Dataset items
*** Block opens ***

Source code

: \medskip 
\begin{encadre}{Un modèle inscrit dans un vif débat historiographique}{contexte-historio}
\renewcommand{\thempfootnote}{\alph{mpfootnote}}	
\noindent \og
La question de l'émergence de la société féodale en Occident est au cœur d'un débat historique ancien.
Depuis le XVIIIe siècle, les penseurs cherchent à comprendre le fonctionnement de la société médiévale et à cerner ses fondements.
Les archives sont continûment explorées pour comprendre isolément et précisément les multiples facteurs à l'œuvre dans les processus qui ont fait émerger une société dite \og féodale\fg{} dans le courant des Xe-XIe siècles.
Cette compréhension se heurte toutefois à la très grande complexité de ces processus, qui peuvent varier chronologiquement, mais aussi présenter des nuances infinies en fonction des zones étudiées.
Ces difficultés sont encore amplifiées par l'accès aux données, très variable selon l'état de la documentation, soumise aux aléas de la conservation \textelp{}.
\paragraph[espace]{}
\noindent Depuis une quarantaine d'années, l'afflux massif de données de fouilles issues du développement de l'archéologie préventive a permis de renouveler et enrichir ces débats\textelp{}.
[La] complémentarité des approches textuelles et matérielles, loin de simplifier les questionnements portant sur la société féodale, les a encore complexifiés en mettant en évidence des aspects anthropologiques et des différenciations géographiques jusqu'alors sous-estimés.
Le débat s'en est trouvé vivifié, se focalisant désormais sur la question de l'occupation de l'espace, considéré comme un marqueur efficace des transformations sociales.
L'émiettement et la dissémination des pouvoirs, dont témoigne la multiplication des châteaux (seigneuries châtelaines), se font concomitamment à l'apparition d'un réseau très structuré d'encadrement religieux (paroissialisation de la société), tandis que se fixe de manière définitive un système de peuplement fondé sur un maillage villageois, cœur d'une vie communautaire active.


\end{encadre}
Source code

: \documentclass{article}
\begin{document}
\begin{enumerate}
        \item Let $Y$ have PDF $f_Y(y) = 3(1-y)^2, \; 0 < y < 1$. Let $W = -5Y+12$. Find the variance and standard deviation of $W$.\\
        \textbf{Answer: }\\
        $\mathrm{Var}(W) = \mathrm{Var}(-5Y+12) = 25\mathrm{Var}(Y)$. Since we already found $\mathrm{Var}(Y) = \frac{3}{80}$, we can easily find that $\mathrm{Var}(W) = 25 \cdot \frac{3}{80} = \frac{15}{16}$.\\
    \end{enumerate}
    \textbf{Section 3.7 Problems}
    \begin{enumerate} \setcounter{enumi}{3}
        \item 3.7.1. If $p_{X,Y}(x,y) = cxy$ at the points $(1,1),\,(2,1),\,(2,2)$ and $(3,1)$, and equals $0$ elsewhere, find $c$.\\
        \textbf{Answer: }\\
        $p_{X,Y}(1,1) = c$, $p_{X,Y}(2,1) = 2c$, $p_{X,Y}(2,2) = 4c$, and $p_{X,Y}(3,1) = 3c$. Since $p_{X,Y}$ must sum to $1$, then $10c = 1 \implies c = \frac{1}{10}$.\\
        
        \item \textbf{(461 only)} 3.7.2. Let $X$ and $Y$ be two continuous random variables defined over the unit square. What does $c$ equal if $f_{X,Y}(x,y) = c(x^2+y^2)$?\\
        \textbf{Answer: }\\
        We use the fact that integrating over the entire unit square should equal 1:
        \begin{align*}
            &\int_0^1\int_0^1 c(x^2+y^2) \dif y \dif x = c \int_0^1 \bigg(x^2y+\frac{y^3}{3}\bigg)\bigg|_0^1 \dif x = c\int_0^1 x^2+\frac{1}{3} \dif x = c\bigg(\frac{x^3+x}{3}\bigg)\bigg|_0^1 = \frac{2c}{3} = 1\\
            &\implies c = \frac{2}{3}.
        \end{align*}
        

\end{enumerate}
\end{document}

*** Block closes ***

## Task brief
Scan the entries above for the word "espace". Report the lines that hold it.

## Exercise answer
\paragraph[espace]{}
Le débat s'en est trouvé vivifié, se focalisant désormais sur la question de l'occupation de l'espace, considéré comme un marqueur efficace des transformations sociales.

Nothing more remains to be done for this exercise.